Колыхалов Вениамин Анисимович

Шрифт:

Еще не полностью прошла пора снеготая. В низинах белели слежалые сугробы, оплавленные сверху до глянца. Отовсюду стремилась к реке верховая вода-снеговица. Любая земная продавлинка была для такой воды желанным ложем. Васюган собирал воедино из болот и лесов ручьи и ручейки, струи и струйки, лихо подхватывал грунтовые воды и день ото дня тучнел в берегах.

Недавно прошел нешумный ледоход, уступив место бурливому водополью. В новой свободной воде было много удальства, силы и прыти. С легкостью пушинок тащила река бревна, пни-выворотни и глыбины льда.

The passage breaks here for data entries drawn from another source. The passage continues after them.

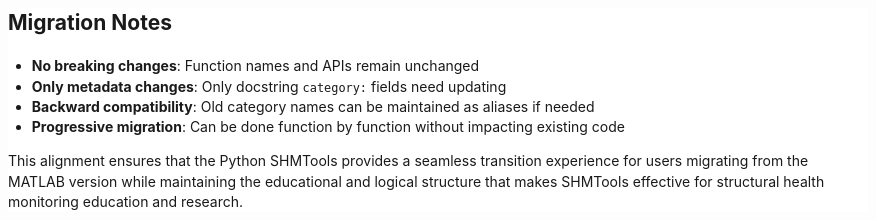 ## Migration Notes

- **No breaking changes**: Function names and APIs remain unchanged
- **Only metadata changes**: Only docstring `category:` fields need updating  
- **Backward compatibility**: Old category names can be maintained as aliases if needed
- **Progressive migration**: Can be done function by function without impacting existing code

This alignment ensures that the Python SHMTools provides a seamless transition experience for users migrating from the MATLAB version while maintaining the educational and logical structure that makes SHMTools effective for structural health monitoring education and research. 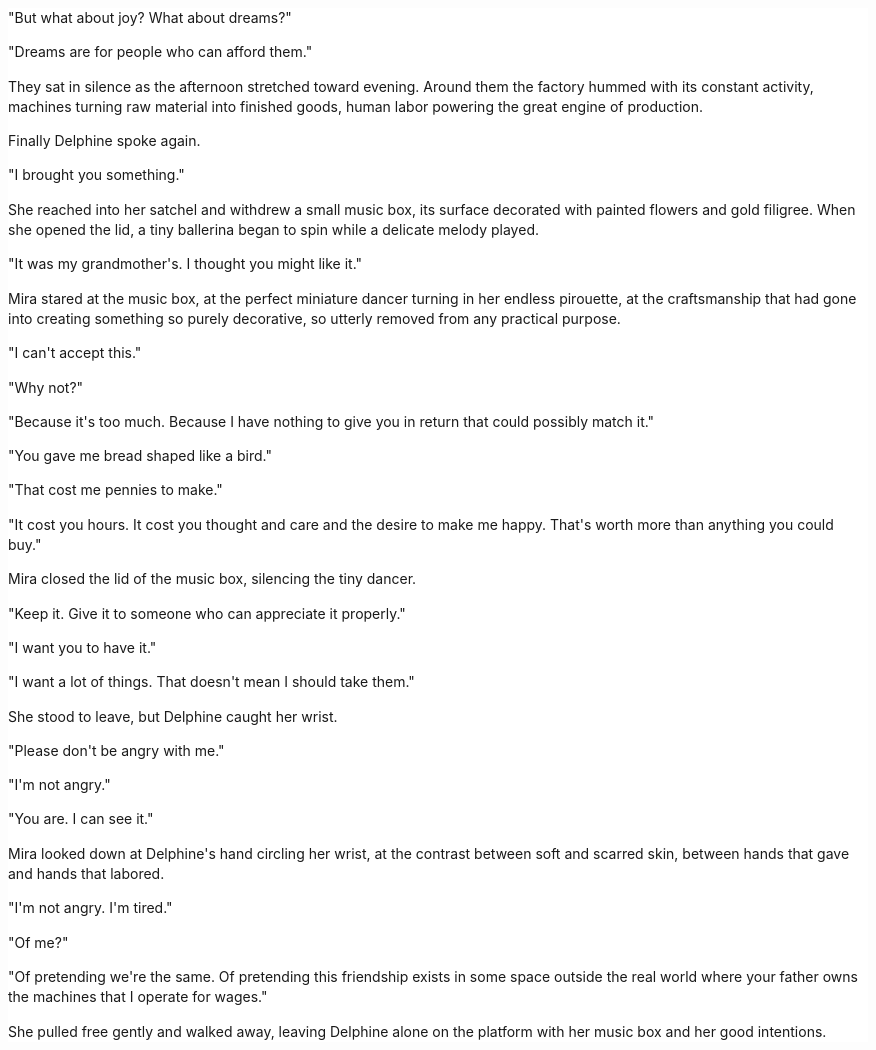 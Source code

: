 "But what about joy? What about dreams?"

"Dreams are for people who can afford them."

They sat in silence as the afternoon stretched toward evening. Around them the factory hummed with its constant activity, machines turning raw material into finished goods, human labor powering the great engine of production.

Finally Delphine spoke again.

"I brought you something."

She reached into her satchel and withdrew a small music box, its surface decorated with painted flowers and gold filigree. When she opened the lid, a tiny ballerina began to spin while a delicate melody played.

"It was my grandmother's. I thought you might like it."

Mira stared at the music box, at the perfect miniature dancer turning in her endless pirouette, at the craftsmanship that had gone into creating something so purely decorative, so utterly removed from any practical purpose.

"I can't accept this."

"Why not?"

"Because it's too much. Because I have nothing to give you in return that could possibly match it."

"You gave me bread shaped like a bird."

"That cost me pennies to make."

"It cost you hours. It cost you thought and care and the desire to make me happy. That's worth more than anything you could buy."

Mira closed the lid of the music box, silencing the tiny dancer.

"Keep it. Give it to someone who can appreciate it properly."

"I want you to have it."

"I want a lot of things. That doesn't mean I should take them."

She stood to leave, but Delphine caught her wrist.

"Please don't be angry with me."

"I'm not angry."

"You are. I can see it."

Mira looked down at Delphine's hand circling her wrist, at the contrast between soft and scarred skin, between hands that gave and hands that labored.

"I'm not angry. I'm tired."

"Of me?"

"Of pretending we're the same. Of pretending this friendship exists in some space outside the real world where your father owns the machines that I operate for wages."

She pulled free gently and walked away, leaving Delphine alone on the platform with her music box and her good intentions.

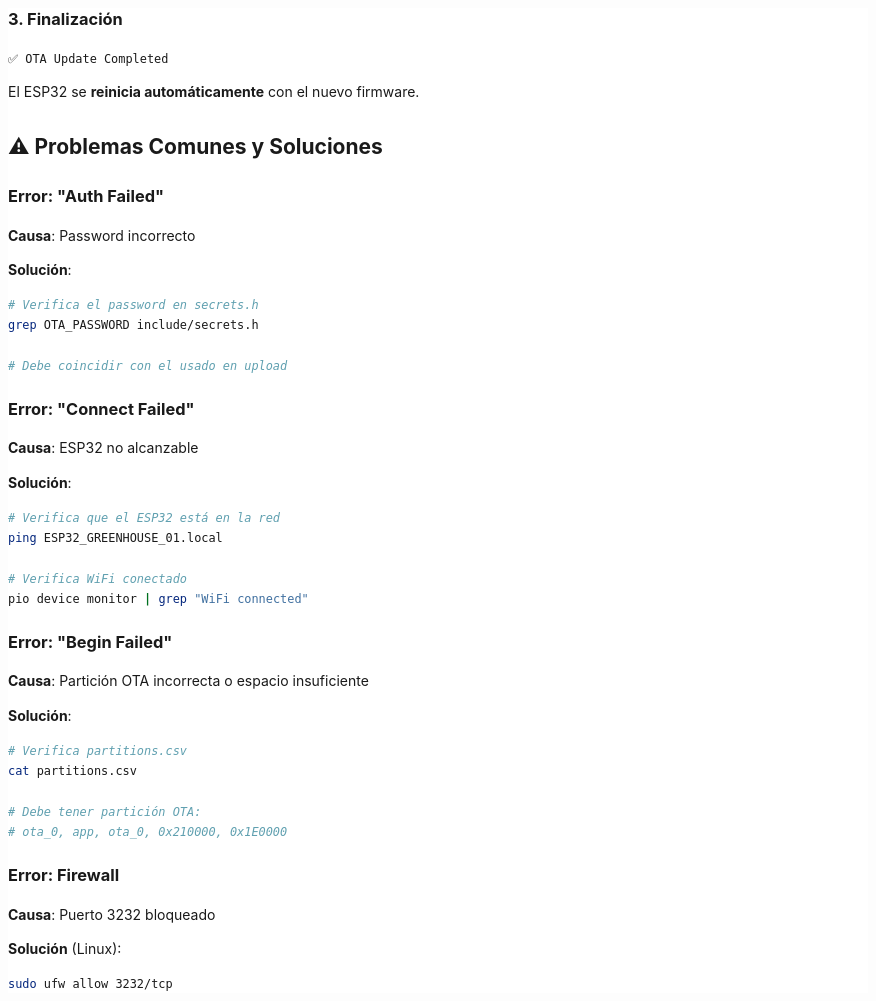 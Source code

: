 ### 3. Finalización

```
✅ OTA Update Completed
```

El ESP32 se **reinicia automáticamente** con el nuevo firmware.

## ⚠️ Problemas Comunes y Soluciones

### Error: "Auth Failed"

**Causa**: Password incorrecto

**Solución**:
```bash
# Verifica el password en secrets.h
grep OTA_PASSWORD include/secrets.h

# Debe coincidir con el usado en upload
```

### Error: "Connect Failed"

**Causa**: ESP32 no alcanzable

**Solución**:
```bash
# Verifica que el ESP32 está en la red
ping ESP32_GREENHOUSE_01.local

# Verifica WiFi conectado
pio device monitor | grep "WiFi connected"
```

### Error: "Begin Failed"

**Causa**: Partición OTA incorrecta o espacio insuficiente

**Solución**:
```bash
# Verifica partitions.csv
cat partitions.csv

# Debe tener partición OTA:
# ota_0, app, ota_0, 0x210000, 0x1E0000
```

### Error: Firewall

**Causa**: Puerto 3232 bloqueado

**Solución** (Linux):
```bash
sudo ufw allow 3232/tcp
```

Думалось: хваткая вода вот-вот сорвет с места незатопленные закустаренные веретья, потащит островки вместе с клочками сена, всяким приречным сором, вертящимся на водобойных местах.

На солнечных склонах-пригревах сквозь ломкую старую траву пробивалась зелеными шильцами новая травка. Там суетились скворцы, выискивали разбуженных теплом жучков и козявок. Скворечников в деревне оставалось мало. Некоторые захватили воробьи, поэтому беспрестанно слышалась птичья перепалка.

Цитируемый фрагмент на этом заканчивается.